Mark 4:35 On that day, when evening came, He *said to them, “Let us go over to the other side.” 
Mark 4:36 Leaving the crowd, they *took Him along with them in the boat, just as He was; and other boats were with Him. 
Mark 4:37 And there *arose a fierce gale of wind, and the waves were breaking over the boat so much that the boat was already filling up.
Mark 4:38 Jesus Himself was in the stern, asleep on the cushion; and they *woke Him and *said to Him, “Teacher, do You not care that we are perishing?” 
Mark 4:39 And He got up and rebuked the wind and said to the sea, “Hush, be still.” And the wind died down and  it became perfectly calm. 
Mark 4:40 And He said to them, “Why are you afraid? Do you still have no faith?”
Mark 4:41 They became very much afraid and said to one another, “Who then is this, that even the wind and the sea obey Him?”
  • Let’s pray

  • Pain and peace somehow are able to coexist with each other without ever interrupting the one.

    • This perplexity of peace in the midst of the storm almost seems unorthodox at best.
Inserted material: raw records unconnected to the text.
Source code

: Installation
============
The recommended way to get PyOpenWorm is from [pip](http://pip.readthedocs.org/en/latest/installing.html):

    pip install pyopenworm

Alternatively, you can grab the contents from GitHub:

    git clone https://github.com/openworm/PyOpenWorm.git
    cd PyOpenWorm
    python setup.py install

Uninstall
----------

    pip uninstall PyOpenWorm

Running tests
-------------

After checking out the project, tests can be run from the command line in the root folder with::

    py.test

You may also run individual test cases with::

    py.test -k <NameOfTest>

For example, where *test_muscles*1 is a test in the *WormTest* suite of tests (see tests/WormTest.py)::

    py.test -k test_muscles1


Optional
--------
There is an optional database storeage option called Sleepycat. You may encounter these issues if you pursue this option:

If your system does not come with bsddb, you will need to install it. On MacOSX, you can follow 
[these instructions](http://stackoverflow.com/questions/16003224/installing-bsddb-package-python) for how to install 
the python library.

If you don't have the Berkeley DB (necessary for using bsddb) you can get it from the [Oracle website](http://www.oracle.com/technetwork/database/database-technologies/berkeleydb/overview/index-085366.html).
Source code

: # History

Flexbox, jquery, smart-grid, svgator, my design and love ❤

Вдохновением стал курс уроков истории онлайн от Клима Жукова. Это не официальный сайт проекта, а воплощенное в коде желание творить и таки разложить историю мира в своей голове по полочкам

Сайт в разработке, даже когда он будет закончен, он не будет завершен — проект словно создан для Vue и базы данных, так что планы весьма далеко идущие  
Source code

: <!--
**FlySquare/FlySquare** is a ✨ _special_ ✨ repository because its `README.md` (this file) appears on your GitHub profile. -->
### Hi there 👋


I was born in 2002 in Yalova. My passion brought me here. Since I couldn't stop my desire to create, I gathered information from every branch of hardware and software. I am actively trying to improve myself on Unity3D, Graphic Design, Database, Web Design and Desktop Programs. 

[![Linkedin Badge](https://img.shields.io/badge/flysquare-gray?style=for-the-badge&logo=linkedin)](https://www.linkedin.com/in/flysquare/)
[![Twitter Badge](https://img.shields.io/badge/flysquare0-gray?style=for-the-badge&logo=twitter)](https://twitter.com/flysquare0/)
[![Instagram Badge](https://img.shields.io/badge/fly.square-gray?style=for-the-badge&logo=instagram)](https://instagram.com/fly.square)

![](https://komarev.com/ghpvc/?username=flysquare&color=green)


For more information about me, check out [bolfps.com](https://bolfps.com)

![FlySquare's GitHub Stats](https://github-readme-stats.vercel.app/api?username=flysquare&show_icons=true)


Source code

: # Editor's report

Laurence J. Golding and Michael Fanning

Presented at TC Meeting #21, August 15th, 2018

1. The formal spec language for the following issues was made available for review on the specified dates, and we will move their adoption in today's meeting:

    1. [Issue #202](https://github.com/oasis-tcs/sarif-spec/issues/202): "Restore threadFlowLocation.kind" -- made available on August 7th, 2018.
      • Yet we see the beauty of its coexisting ability in one of the most well-known hymns in the church today written by Horatio Spafford

      • I’ll just recite the first half:

When peace like a river attendeth my way
When sorrows like sea billows roll
Whatever my lot, Thou hast taught me to say
It is well, it is well with my soul
  • Tonight’s section of scripture is no exception.

    • Tonight’s text takes us into a closer and more intimate look at Jesus.

    • His closest followers including the twelve will have their minds rocked as they witness the very power of God demonstrated in the very person of Jesus Christ.

    • They will come face to face with yet more illumination as to the very identity of Jesus Christ.

      • If you thought the disciples had an idea or an inkling about Jesus before, then it’s about to get even more interesting.

      • Pick me up at verse 35

Mark 4:35 On that day, when evening came, He *said to them, “Let us go over to the other side.”
  • As we come to the end of Mark 4, Mark begins this section in a very peculiar way.

    • Notice, the text begins with the phrase, “On that day, when evening came…”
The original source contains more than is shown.